The opposition to repeal had just more than 100 wealthy supporters last week when it purchased an advertisement in the New York Times declaring that repeal of the tax "would be a terrible mistake." Since then, more than 300 other people have joined the campaign sponsored by a public interest group known as United for a Fair Economy. Their names are available on the group's Web site,

Like most of the group's newest supporters, Irwin E. Jones, retired vice president of Mellon Bank who lives in Sarasota, says he volunteered to add his name to the list after reading the New York Times ad last Sunday. He said he did so because he believes the estate tax helps reduce the disparity between rich and poor and encourages wealthy people to give to charities.

"I'm concerned about having a society of inherited wealth," Jones said Tuesday. "If the burden of taxation is not borne by the wealthy, it's going to be borne by the middle- and low-income people."

"A better, more comfortable seat at the opera is a nice thing to have, but it is not an important social issue," added Sidney Axinn, a retired Temple University professor from Sarasota, who, along with his wife, June, joined the pro-tax crusade. He said he agrees with John Stuart Mill's admonition that a leisure class is "a great social evil."

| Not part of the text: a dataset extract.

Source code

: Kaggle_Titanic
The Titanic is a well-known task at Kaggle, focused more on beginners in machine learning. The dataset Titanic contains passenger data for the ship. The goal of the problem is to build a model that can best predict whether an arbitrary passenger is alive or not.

In Washington, meanwhile, Republican lobbyists who have been working for many years to win the abolition of what they prefer to call the "death tax" are mighty unhappy about this unexpected groundswell against it among wealthy taxpayers. The National Federation of Independent Business and the National Association of Wholesaler-Distributors, both groups that advocate estate tax abolition, are mounting a counterattack.

The senior vice president of the business federation, Dan Danner, notes there would be no estate tax if President Clinton had not vetoed a bill passed by Congress late last year to abolish it.

"I hope Congress and the Bush administration stand by the full repeal that was overwhelmingly approved just a few months ago," Danner said. "There's absolutely no good reason to retreat now."

The business federation plans to send letters to each of the people who have joined the pro-estate tax campaign, challenging them to sign over their estates to the U.S. Treasury when they die if they think the tax is unfair. But the business officials acknowledge they do not expect anyone to take that step.

Advocates for repeal argue that the estate tax often forces the heirs of family farmers and owners of small businesses to sell the enterprise in order to pay the estate taxes. In addition, they say that charitable giving is motivated by good will, not by a desire to avoid paying the estate tax.

Opponents of the estate tax also contend that the prosperity of last decade has created what the Financial Times described as "the new guilt culture" among some newly wealthy people. The newspaper says these guilt-ridden folks spend the first half of their lives aggressively amassing a large amount of wealth and the second half "repudiating or ignoring their own shark-like behavior" by giving the money away to charity.

Asked if they are motivated by guilt, Emily T. Hartmeyer of Altamonte Springs, who has joined the pro-estate tax movement along with her husband, William, replied: "We feel it is not fair for us to have so much when other people go hungry. If that's guilt, then that's what we have."

In addition to Jones, the Axinns and the Hartmeyers, the other Floridians whose names are listed on the Web site are Henri and Rhoda Bertuch of Boca Raton; James Colen of Miami Beach; Judith Barnet of Sanibel; Stella Staszyn of Holiday; Lawrence S. Phillips of Boca Raton; Martin E. Basson of Coral Springs; Jerry and Joel Hamovit of Longboat Key; Bertha Charkow of Tamarac; Linda P. and William F. Glaser of Naples; David O. Leiwant of Coral Gables, Paul Robel of Gainesville; Elliot M. Stern of Hollywood; David J. Perley of Naples; Mariano Leo of Palm Beach Gardens; and Patricia E. Neilsen, whose hometown was not identified.

Axinn said he was disappointed that so few Floridians have decided to speak out against repeal of the estate tax. He said he hopes more rich Florida residents consider adding their names to the list.